If you are new to diving, the first thing you should do is take diving courses to get certified. This ensures you’re using the right diving gear and know what you are doing when you’re out in the open water. This includes swimming abilities, diving techniques and safety procedures.
As a new diver a lot of things under the water are unknown, even scary, yet new and exciting at the same time. All of this can lead to newly qualified divers making embarrassing or unsafe mistakes. Here are five of the most common mistakes new scuba divers make and how to avoid them:
- Delaying dive trips after certification: You had to sign up for and take diving courses in order to get your scuba diving certification. That means you put in many hours of research, practice, class time and tests, not to mention the money you paid for new diving gear, so why delay diving without a teacher after you get certified? You’ll begin to forget your newly acquired skills the longer you go without diving. Because of this, it’s recommended that you dive as soon as possible following your certification. Join a local scuba diving club and plan on diving at least several times a year.
- Not doing enough research: In all the excitement of becoming dive certified, you might neglect to thoroughly research diving spots. Dive areas will vary in style, experience, activities and other factors, and may even require you to wear gear you do not own. To avoid any surprises, new divers should jump online ahead of time to research potential diving spots.
- Not investing in your own diving gear: You may have borrowed scuba diving gear from the facility where you took diving classes or rented gear to dive in the past, but now that you’re certified to dive solo, it’s time to get your own. All your diving gear must fit well and be familiar to you before you head out. By using your own personal gear, you know exactly how to use everything for enjoyment, as well as if you find yourself in a dangerous situation.

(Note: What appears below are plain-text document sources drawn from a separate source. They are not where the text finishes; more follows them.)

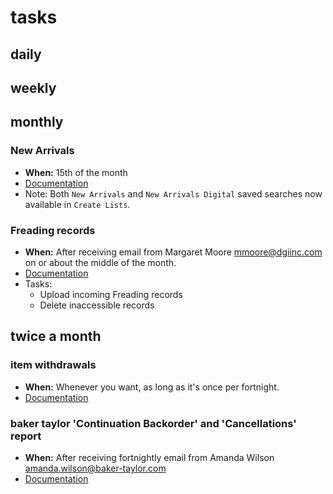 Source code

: # tasks

## daily

## weekly

## monthly

### New Arrivals
- **When:** 15th of the month
- [Documentation](https://github.com/jmrlibrary/collspec-tasks/wiki/New-Arrivals-(Featured-Lists))
- Note: Both `New Arrivals` and `New Arrivals Digital` saved searches now available in `Create Lists`.

### Freading records
- **When:** After receiving email from Margaret Moore <mmoore@dgiinc.com> on or about the middle of the month.
- [Documentation](https://github.com/jmrlibrary/collspec-tasks/wiki/Freading-records)
- Tasks: 
  - Upload incoming Freading records
  - Delete inaccessible records

## twice a month

### item withdrawals 
- **When:** Whenever you want, as long as it's once per fortnight.
- [Documentation](https://github.com/jmrlibrary/collspec-tasks/wiki/item-withdrawals)

### baker taylor 'Continuation Backorder' and 'Cancellations' report
- **When:** After receiving fortnightly email from Amanda Wilson <amanda.wilson@baker-taylor.com>
- [Documentation](https://github.com/jmrlibrary/collspec-tasks/wiki/handling-'Continuation-Backorder'-and-'Cancellations'-report-from-Baker-&-Taylor)
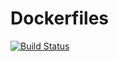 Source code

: # Dockerfiles

[![Build Status](https://travis-ci.org/pandrew/dockerfiles.svg?branch=master)](https://travis-ci.org/pandrew/dockerfiles)
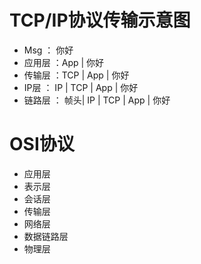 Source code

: # TCP/IP协议传输示意图
+ Msg ： 你好
+ 应用层 ：App | 你好
+ 传输层 ：TCP | App | 你好
+ IP层 ： IP | TCP | App | 你好
+ 链路层 ： 帧头| IP | TCP | App | 你好

# OSI协议
+ 应用层
+ 表示层
+ 会话层
+ 传输层
+ 网络层
+ 数据链路层
+ 物理层
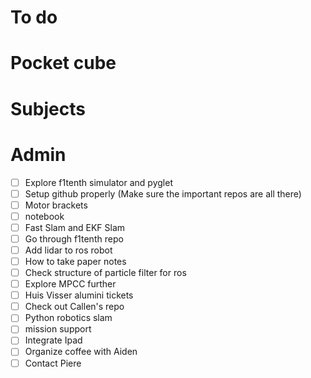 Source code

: # To do

# Pocket cube

# Subjects

# Admin
- [ ] Explore f1tenth simulator and pyglet
- [ ] Setup github properly (Make sure the important repos are all there)
- [ ] Motor brackets
- [ ] notebook
- [ ] Fast Slam and EKF Slam
- [ ] Go through f1tenth repo
- [ ] Add lidar to ros robot
- [ ] How to take paper notes
- [ ] Check structure of particle filter for ros
- [ ] Explore MPCC further
- [ ] Huis Visser alumini tickets
- [ ] Check out Callen's repo
- [ ] Python robotics slam
- [ ] mission support
- [ ] Integrate Ipad
- [ ] Organize coffee with Aiden
- [ ] Contact Piere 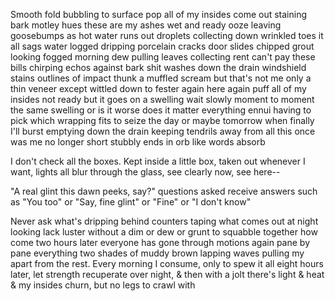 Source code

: Smooth fold bubbling to surface pop all of my insides come out staining bark motley hues these are my ashes wet and ready ooze leaving goosebumps as hot water runs out droplets collecting down wrinkled toes it all sags water logged dripping porcelain cracks door slides chipped grout looking fogged morning dew pulling leaves collecting rent can't pay these bills chirping echos against bark shit washes down the drain windshield stains outlines of impact thunk a muffled scream but that's not me only a thin veneer except wittled down to fester again here again puff all of my insides not ready but it goes on a swelling wait slowly moment to moment the same swelling or is it worse does it matter everything ennui having to pick which wrapping fits to seize the day or maybe tomorrow when finally I'll burst emptying down the drain keeping tendrils away from all this once was me no longer short stubbly ends in orb like words absorb

I don't check all the boxes. Kept inside a little box, taken out whenever I want, lights all blur through the glass, see clearly now, see here--

"A real glint this dawn peeks, say?" questions asked receive answers such as "You too" or "Say, fine glint" or "Fine" or "I don't know"

Never ask what's dripping behind counters taping what comes out at night looking lack luster without a dim or dew or grunt to squabble together how come two hours later everyone has gone through motions again pane by pane everything two shades of muddy brown lapping waves pulling my apart from the rest. Every morning I consume, only to spew it all eight hours later, let strength recuperate over night, & then with a jolt there's light & heat & my insides churn, but no legs to crawl with
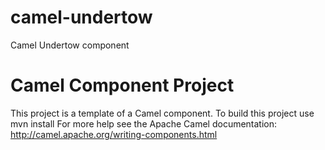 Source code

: # camel-undertow
Camel Undertow component

Camel Component Project
=======================
This project is a template of a Camel component.
To build this project use
mvn install
For more help see the Apache Camel documentation:
http://camel.apache.org/writing-components.html
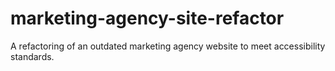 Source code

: # marketing-agency-site-refactor
A refactoring of an outdated marketing agency website to meet accessibility standards.

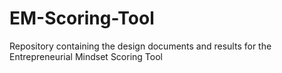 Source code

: # EM-Scoring-Tool
Repository containing the design documents and results for the Entrepreneurial Mindset Scoring Tool
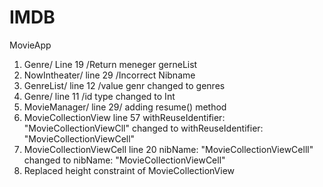 # IMDB
MovieApp
1.  Genre/ Line 19 /Return meneger gerneList 
2. NowIntheater/ line 29 /Incorrect Nibname
3.  GenreList/  line 12 /value genr changed to genres
4. Genre/ line 11 /id type changed to Int
5. MovieManager/ line 29/ adding resume() method
6. MovieCollectionView line 57 withReuseIdentifier: "MovieCollectionViewCll" changed to withReuseIdentifier: "MovieCollectionViewCell"
7. MovieCollectionViewCell line 20 nibName: "MovieCollectionViewCelll" changed to nibName: "MovieCollectionViewCell"
8. Replaced height constraint of MovieCollectionView
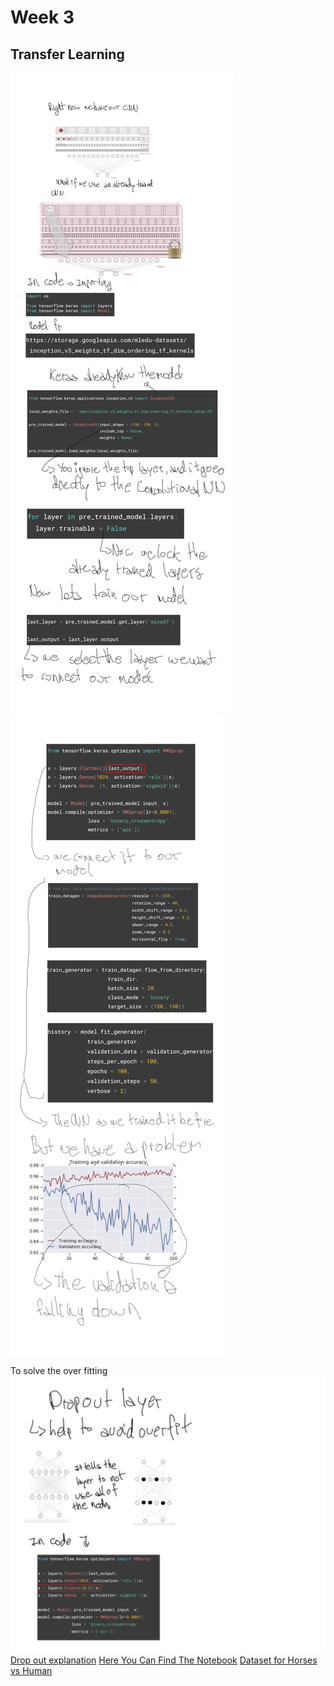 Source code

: # Week 3
## Transfer Learning
![](image1.png)
![](image2.png)

To solve the over fitting 
![](image3.png)
[Drop out explanation](https://www.youtube.com/watch?v=ARq74QuavAo)
[Here You Can Find The Notebook](https://github.com/jandvanegas/dlaicourse/blob/master/Course%202%20-%20Part%206%20-%20Lesson%203%20-%20Notebook.ipynb)
[Dataset for Horses vs Human](https://www.kaggle.com/sanikamal/horses-or-humans-dataset)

- Ignoring dive rules: Holding a diving certification card for the first time can lead some new divers to loosely follow rules and guidelines. This can include not planning a dive trip properly, or acting recklessly under the water by disregarding time limits or turn points, ignoring dive depth limits or straying away from their diving buddy. To have the best dives you possibly can, stock up on training, knowledge and experience—winging it is not an option!
- Not asking questions: Next to gaining experience, the most effective way to learn is by asking a lot of questions, which is what every beginner diver should do. No question is stupid, so ask your dive teachers and professionals for clarification and more information, and don’t be afraid to seek guidance.